(GIVEN RECORDS Opens)

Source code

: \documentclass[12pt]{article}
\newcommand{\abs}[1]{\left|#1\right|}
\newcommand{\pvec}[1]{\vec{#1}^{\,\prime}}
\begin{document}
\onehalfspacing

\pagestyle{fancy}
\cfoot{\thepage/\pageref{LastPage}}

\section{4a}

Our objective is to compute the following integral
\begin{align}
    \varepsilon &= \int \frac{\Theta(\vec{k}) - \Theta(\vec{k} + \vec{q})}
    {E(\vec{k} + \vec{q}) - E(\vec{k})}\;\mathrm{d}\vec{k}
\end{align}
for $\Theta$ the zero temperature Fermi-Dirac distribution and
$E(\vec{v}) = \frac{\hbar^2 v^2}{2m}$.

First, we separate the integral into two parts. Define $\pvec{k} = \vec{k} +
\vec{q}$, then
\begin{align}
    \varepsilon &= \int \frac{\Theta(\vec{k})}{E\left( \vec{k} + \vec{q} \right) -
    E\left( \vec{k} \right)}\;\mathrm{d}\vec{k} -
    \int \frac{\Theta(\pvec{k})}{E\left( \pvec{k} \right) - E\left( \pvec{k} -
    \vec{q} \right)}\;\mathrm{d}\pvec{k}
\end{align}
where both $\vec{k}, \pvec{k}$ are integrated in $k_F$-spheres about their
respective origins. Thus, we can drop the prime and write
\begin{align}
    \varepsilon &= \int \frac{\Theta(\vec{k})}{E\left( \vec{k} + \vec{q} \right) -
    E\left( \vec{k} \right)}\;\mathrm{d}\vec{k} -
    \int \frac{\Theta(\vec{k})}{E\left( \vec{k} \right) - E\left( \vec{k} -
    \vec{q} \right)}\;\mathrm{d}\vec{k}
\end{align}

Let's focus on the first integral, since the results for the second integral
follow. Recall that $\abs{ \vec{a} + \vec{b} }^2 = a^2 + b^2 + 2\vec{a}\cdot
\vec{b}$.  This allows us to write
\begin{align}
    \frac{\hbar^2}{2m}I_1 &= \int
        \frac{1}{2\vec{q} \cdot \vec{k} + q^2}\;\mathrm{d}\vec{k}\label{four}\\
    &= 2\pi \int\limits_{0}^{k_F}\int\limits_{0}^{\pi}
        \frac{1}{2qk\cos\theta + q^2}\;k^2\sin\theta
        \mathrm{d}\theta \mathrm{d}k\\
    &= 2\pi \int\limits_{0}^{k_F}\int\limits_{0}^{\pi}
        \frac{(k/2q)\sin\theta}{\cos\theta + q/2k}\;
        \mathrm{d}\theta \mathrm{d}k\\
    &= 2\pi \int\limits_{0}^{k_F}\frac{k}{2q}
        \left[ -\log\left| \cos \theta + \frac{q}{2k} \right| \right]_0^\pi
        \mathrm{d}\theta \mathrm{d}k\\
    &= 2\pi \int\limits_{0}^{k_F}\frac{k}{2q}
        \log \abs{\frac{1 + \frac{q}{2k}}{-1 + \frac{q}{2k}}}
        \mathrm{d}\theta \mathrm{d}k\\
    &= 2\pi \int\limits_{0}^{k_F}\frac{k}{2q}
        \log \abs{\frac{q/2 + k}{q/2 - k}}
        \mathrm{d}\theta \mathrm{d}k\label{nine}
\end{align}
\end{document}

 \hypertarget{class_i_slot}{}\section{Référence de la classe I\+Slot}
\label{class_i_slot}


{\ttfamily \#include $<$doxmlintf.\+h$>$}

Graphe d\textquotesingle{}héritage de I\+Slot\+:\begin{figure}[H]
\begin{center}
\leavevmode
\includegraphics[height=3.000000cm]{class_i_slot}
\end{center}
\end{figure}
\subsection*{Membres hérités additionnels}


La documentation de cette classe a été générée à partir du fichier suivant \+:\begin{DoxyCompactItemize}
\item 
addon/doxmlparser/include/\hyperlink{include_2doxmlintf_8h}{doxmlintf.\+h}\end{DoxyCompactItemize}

(GIVEN RECORDS Closes)

* BRIEF *
Whenever a line in the records contains the word "figure", copy that line.

* RESULT FOR THIS EXERCISE *
Graphe d\textquotesingle{}héritage de I\+Slot\+:\begin{figure}[H]
\end{figure}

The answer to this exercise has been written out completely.